Arriva João, che ha recensioni entusiastiche sull’app: “Muito simpático, boa conversa, carro imaculado e ótimo condutor!”. Ci carica sul suo carro imaculado in Praça do Império a Belém. Eravamo in questo quartiere all’estremità occidentale della città per tre motivi: perché c’è una delle piazze più grandi d’Europa e su di essa affaccia l’esuberante Mosteiro dos Jerónimos; perché mia moglie voleva assolutamente vedere il Padrão dos Descobrimentos, il monumento alle scoperte, la mastodontica scultura che rappresenta una caravella con Enrico il Navigatore proteso verso l’Oceano Atlantico; perché io, che penso solo al cibo, volevo provare i celeberrimi pastéis de nata – i cestini di sfoglia riempiti di crema all’uovo che sono il dolce nazionale – nel loro tempio, la pasticceria Pastéis de Belém.
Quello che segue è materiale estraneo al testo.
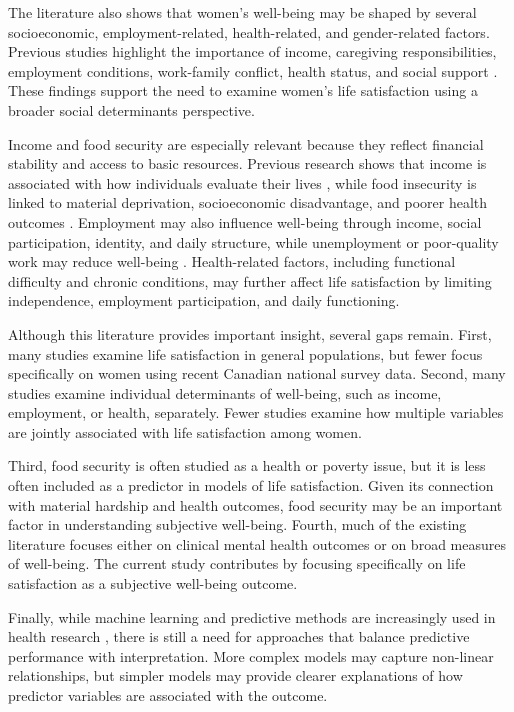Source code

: \documentclass[12pt]{article}
\begin{document}
The literature also shows that women's well-being may be shaped by several socioeconomic, employment-related, health-related, and gender-related factors. Previous studies highlight the importance of income, caregiving responsibilities, employment conditions, work-family conflict, health status, and social support \citep{denton2004, matud2014, artazcoz2004, bilodeau2025}. These findings support the need to examine women's life satisfaction using a broader social determinants perspective.

Income and food security are especially relevant because they reflect financial stability and access to basic resources. Previous research shows that income is associated with how individuals evaluate their lives \citep{kahneman2010}, while food insecurity is linked to material deprivation, socioeconomic disadvantage, and poorer health outcomes \citep{tarasuk2023}. Employment may also influence well-being through income, social participation, identity, and daily structure, while unemployment or poor-quality work may reduce well-being \citep{clark1994, butterworth2011}. Health-related factors, including functional difficulty and chronic conditions, may further affect life satisfaction by limiting independence, employment participation, and daily functioning.

Although this literature provides important insight, several gaps remain. First, many studies examine life satisfaction in general populations, but fewer focus specifically on women using recent Canadian national survey data. Second, many studies examine individual determinants of well-being, such as income, employment, or health, separately. Fewer studies examine how multiple variables are jointly associated with life satisfaction among women.

Third, food security is often studied as a health or poverty issue, but it is less often included as a predictor in models of life satisfaction. Given its connection with material hardship and health outcomes, food security may be an important factor in understanding subjective well-being. Fourth, much of the existing literature focuses either on clinical mental health outcomes or on broad measures of well-being. The current study contributes by focusing specifically on life satisfaction as a subjective well-being outcome.

Finally, while machine learning and predictive methods are increasingly used in health research \citep{shatte2019}, there is still a need for approaches that balance predictive performance with interpretation. More complex models may capture non-linear relationships, but simpler models may provide clearer explanations of how predictor variables are associated with the outcome.
\end{document}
João ha una Renault Mégane scura, come quasi tutti gli autisti sotto padrone, ed è di un garbo rilassante, tratto comune a tanti condutores di Lisbona. Dell’Último Porto non ha mai sentito parlare. E peraltro gli sembra piuttosto improbabile che si possa mangiare lì dove gli segna l’app: è una piattaforma per container. Io dico: “Va be’, proviamo”. Lui concorda: “Proviamo”. Guardo nello specchietto mia moglie e i nostri due figli seduti sul sedile posteriore per cercare conferme. Non le trovo. Gente che non ama l’avventura. Poveri di spirito. João parte e il carro imaculato percorre il luminoso lungofiume, transita di fronte al nuovo, avveniristico Museo di Arte, Architettura e Tecnologia, poi passa sotto il ponte XXV de Abril – quello che sembra il Golden Gate ed è intitolato alla data della “loro” liberazione, il 25 aprile 1974, il giorno della “Rivoluzione dei garofani” contro Salazar –, entra nella città sfiorando l’LX Factory, il grande spazio industriale che fu tipografia e ora è uno dei cuori della Lisbona creativa, e finalmente ridiscende verso questa lunga banchina costruita in mezzo al fiume.
È una piattaforma per container e ha tutto l’aspetto di una piattaforma per container.
Una distesa di cemento con sopra ammassate centinaia di container.
Oltre i container ci sono le gru per spostare i container.
E una nave attraccata. Portacontainer.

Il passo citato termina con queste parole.